Sean Kane's independent safety research center -- Safety Research & Strategies -- has identified more than 2,100 separate reports of Toyota sudden acceleration or unintended acceleration events.
According to FoxNews, this latest recall of 2.3 million vehicles comes just months after Toyota recalled 4.2 million vehicles for similar accelerator problems -- bring the total to 6.5 million Toyota vehicles recalled due to this sudden acceleration defect.
After an in-depth investigation, the Los Angeles Times reported that Toyota had a history of covering up potential safety problems, like its deadly accelerator defect.
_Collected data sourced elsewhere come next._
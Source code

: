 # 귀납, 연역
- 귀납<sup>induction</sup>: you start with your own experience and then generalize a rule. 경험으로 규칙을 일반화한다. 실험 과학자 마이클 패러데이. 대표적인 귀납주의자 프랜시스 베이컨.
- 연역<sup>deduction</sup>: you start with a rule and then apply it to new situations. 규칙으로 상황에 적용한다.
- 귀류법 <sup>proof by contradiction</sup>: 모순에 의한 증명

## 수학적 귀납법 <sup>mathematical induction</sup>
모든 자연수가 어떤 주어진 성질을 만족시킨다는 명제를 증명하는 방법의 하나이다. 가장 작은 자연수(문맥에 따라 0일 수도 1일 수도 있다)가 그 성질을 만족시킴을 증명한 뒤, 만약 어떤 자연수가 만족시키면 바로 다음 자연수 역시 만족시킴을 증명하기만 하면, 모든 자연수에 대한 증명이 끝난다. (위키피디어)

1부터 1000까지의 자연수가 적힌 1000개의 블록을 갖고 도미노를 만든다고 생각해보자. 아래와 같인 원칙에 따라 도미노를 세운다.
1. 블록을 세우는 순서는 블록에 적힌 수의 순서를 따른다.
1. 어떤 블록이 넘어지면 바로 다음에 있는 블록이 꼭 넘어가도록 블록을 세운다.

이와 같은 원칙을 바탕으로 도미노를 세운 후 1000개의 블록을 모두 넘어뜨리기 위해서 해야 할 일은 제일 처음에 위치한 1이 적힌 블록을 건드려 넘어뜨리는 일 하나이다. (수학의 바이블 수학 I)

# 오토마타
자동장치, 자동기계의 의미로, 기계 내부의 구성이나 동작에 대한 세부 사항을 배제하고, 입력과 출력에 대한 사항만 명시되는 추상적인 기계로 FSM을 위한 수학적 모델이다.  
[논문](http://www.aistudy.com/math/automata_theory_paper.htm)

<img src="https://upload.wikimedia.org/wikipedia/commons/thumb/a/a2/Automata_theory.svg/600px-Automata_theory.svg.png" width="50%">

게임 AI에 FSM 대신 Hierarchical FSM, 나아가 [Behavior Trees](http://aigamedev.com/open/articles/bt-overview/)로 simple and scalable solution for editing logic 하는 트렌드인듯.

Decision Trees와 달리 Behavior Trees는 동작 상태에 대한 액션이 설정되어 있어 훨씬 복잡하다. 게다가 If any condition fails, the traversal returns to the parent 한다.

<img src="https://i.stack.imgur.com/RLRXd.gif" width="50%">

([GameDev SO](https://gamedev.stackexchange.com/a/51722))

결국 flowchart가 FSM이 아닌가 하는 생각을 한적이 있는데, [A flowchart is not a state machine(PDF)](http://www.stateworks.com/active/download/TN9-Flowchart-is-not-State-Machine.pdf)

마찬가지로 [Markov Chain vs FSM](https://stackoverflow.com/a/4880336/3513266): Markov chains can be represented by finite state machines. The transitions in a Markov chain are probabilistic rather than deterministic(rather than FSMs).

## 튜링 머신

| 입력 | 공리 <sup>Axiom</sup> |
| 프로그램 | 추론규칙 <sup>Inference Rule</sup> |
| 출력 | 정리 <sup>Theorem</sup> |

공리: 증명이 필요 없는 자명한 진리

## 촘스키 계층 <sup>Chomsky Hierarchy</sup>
In fact, Toyota had denied its accelerator defect and sudden acceleration problem for more than five years. Instead of acknowledging and -- more importantly -- fixing this widespread defect, Toyota instead blamed its own customers... calling these events "driver error."
Toyota finally acknowledge a problem late last year, but continued to point to floor mats as the culprit, rather than a defect in the design of the vehicle's throttle control system. However, independent safety experts were convinced that floor mats were not entirely to blame. Instead, safety experts blamed Toyota's electronic throttles that did not contain a critical safety override device that would idle the engine when the brakes were applied.
Consumer Reports found that Toyota had more unintended acceleration complaints than any other auto maker -- having more than 40% of all such complaints.
If you own a Toyota vehicle, you should take it for recall repairs as soon as they are available. Until the problem can be fixed, Toyota owners should learn what to do if a sudden acceleration event happens.
- Do not pump your brakes
- Do not turn off your engine while the vehicle is moving
What to do if your Toyota suddenly accelerates:
Slam on the brake - hard
Shift the vehicle into neutral
The car will slow and come to a stop while the engine is revving
Once the car has slowed to a stop, turn off the vehicle
You can learn more about Toyota's dangerous sudden acceleration defect at our auto safety blog or by visiting our web site.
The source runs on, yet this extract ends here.